• _Exercise details_:
Every record below must be copied exactly, with images dropped.

• _Dataset content_:

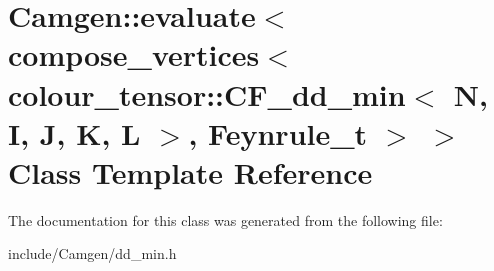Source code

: \hypertarget{a00154}{\section{Camgen\-:\-:evaluate$<$ compose\-\_\-vertices$<$ colour\-\_\-tensor\-:\-:C\-F\-\_\-dd\-\_\-min$<$ N, I, J, K, L $>$, Feynrule\-\_\-t $>$ $>$ Class Template Reference}
\label{a00154}
}


The documentation for this class was generated from the following file\-:\begin{DoxyCompactItemize}
\item 
include/\-Camgen/dd\-\_\-min.\-h\end{DoxyCompactItemize}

• _Output of the exercise_:
Source code

: \hypertarget{a00154}{\section{Camgen\-:\-:evaluate$<$ compose\-\_\-vertices$<$ colour\-\_\-tensor\-:\-:C\-F\-\_\-dd\-\_\-min$<$ N, I, J, K, L $>$, Feynrule\-\_\-t $>$ $>$ Class Template Reference}
\label{a00154}
}


The documentation for this class was generated from the following file\-:\begin{DoxyCompactItemize}
\item 
include/\-Camgen/dd\-\_\-min.\-h\end{DoxyCompactItemize}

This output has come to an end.